Graham chose some very difficult songs by Strauss, including the cruelly high-lying Leises Lied, which was a small triumph of technique but not very comfortable listening. The much better-known Cacilie wanted more punch and ardour. It was rather a relief, after the interval, to relax to the sophisticated simplicity of Hahn's songs with their gratefully shaped vocal lines: quasi-baroque in A Chloris, reminiscent of Faure in Si mes vers avaient des ailes, though Graham didn't quite melt into its curves. Her words could have been more forward in Poulenc's Metamorphoses, too, but the American songs, both humorous and romantic, by Ned Rorem, John Musto, Bernstein and Bolcom showed that she didn't articulate very energetically in English either.

Graham has a very good voice but she seemed a slightly aloof performer. She really unbent for the first time in her second encore, "Non so piu", from Mozart's Figaro, into which she threw herself with a sort of painful urgency - a good alternative for the more usual breathlessness.

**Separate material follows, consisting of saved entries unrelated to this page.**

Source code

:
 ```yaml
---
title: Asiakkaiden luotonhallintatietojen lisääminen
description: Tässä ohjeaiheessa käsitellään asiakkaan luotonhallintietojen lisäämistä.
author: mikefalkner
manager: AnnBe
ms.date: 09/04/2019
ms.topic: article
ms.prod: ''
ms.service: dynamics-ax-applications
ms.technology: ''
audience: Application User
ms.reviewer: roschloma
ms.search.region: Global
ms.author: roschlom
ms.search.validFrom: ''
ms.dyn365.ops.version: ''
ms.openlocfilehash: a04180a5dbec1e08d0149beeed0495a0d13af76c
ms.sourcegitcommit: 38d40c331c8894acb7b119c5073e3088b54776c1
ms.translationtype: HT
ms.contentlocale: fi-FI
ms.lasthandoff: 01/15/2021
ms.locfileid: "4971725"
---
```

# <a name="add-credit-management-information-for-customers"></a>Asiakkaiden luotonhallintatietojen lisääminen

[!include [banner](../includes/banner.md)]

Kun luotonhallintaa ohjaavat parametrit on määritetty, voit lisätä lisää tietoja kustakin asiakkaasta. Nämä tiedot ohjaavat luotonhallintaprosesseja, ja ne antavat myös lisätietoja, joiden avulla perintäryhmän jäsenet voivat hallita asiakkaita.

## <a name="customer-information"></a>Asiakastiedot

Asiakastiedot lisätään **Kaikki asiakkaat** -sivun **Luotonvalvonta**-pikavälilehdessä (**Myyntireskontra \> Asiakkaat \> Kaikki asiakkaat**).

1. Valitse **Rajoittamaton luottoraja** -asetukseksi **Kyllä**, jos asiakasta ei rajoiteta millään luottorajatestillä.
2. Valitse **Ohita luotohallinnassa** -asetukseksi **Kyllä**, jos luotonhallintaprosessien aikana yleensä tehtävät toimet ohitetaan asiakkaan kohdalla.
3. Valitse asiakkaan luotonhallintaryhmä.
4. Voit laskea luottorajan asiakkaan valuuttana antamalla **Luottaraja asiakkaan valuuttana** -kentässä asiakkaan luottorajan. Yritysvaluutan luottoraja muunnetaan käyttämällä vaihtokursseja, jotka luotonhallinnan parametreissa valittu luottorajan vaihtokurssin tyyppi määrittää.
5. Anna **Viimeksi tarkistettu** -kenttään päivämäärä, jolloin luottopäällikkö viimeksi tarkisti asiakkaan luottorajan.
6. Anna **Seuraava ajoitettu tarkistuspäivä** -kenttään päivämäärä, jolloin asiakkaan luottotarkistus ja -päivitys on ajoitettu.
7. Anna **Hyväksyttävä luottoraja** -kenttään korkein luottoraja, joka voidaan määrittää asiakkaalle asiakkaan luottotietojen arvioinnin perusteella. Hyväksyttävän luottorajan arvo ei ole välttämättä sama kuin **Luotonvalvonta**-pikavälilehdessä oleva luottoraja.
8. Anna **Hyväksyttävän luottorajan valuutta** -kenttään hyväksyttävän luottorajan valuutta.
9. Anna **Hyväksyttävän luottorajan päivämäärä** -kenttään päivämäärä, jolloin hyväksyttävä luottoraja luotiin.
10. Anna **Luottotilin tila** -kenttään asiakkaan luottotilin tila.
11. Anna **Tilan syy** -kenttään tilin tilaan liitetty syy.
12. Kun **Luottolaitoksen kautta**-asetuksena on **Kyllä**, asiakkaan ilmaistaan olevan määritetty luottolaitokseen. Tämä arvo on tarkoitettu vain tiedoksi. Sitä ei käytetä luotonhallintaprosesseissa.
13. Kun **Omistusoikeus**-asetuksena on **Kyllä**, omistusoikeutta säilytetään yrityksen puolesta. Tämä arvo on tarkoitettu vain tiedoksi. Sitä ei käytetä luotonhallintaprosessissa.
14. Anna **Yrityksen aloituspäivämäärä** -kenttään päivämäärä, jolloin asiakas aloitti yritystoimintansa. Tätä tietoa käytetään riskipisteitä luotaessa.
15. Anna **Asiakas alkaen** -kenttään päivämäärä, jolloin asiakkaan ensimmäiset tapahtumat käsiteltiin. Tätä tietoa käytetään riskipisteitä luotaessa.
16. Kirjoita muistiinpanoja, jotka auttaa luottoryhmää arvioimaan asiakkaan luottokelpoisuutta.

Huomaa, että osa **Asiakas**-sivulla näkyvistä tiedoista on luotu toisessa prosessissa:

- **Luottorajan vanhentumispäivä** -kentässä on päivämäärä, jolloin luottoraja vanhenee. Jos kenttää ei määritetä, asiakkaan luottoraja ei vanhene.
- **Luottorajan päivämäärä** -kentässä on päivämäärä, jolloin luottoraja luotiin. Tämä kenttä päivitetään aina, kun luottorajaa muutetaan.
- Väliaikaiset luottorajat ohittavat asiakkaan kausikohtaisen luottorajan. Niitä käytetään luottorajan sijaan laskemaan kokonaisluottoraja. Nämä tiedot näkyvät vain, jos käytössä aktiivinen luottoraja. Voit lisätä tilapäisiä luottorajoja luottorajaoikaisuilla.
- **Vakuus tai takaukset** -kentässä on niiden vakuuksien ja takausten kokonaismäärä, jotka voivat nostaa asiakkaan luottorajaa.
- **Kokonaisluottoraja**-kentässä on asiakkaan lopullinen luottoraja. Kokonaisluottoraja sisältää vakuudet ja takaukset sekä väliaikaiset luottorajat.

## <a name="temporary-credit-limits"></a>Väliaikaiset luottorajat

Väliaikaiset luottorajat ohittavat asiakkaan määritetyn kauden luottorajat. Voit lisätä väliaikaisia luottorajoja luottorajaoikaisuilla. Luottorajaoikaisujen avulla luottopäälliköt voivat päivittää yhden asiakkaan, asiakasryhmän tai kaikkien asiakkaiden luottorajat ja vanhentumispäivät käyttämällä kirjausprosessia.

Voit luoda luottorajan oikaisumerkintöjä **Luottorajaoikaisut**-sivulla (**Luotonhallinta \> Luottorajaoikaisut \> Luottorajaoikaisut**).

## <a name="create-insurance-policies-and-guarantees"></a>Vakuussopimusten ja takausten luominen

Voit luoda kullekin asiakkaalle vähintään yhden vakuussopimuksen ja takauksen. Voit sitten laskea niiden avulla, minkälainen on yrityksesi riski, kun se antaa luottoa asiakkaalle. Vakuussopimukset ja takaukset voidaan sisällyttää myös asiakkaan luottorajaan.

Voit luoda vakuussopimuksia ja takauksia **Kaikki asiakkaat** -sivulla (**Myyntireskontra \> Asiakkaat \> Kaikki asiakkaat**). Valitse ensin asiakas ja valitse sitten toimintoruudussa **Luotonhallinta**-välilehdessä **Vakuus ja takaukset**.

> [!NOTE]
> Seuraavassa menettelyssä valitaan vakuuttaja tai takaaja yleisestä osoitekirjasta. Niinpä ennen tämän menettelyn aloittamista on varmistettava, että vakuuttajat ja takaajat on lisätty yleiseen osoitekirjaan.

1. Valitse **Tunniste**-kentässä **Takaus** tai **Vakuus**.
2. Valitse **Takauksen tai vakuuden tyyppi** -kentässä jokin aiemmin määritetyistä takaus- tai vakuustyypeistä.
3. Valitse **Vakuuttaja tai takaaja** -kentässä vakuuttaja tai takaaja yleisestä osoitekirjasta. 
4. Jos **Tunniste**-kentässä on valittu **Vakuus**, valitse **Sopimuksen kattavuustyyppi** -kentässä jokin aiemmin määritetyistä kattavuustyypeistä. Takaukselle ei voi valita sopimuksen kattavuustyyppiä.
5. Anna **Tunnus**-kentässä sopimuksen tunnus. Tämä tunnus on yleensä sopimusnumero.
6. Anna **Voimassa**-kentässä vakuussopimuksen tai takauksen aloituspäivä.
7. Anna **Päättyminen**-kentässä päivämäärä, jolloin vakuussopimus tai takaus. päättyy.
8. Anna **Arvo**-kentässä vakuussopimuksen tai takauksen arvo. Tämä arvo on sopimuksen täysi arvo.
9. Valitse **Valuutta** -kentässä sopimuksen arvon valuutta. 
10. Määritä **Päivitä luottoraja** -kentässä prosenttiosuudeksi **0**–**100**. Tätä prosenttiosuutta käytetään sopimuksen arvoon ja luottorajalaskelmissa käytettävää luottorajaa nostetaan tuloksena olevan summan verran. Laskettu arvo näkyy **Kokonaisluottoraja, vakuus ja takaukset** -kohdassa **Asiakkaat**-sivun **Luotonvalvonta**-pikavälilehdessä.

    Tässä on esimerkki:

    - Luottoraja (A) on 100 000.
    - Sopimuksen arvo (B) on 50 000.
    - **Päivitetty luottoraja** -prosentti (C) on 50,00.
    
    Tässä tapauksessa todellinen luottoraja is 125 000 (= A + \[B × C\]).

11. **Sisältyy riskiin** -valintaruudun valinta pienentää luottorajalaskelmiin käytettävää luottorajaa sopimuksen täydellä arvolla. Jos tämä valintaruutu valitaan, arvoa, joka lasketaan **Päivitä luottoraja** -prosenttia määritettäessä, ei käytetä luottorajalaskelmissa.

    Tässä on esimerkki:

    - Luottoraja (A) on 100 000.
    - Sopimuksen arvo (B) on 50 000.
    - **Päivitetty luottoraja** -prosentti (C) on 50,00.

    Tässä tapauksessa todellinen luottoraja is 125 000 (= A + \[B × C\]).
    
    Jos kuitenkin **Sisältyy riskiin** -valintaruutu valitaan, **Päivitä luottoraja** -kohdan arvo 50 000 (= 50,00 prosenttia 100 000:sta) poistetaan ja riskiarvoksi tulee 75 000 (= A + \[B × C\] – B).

On Wednesday Paul Agnew and Christopher Wilson began their Purcell Room programme of Dowland and Morley in darkness. After the second Dowland song, Agnew told us they didn't want to add to the mood of despair, but the lights made a constant buzz. His words were clear enough to make printed texts unnecessary, but his honeyed tone tempted you to ignore any meaning. Only a very light voice can match the lute's intimate sound, and the way these two musicians melded was the next best thing to one doing both jobs. Within a certain range, Agnew used considerable light and shade without seeming to exaggerate, but his soft-grained tenor was so suave, his manner so genially confiding, you couldn't take all that melancholy too seriously.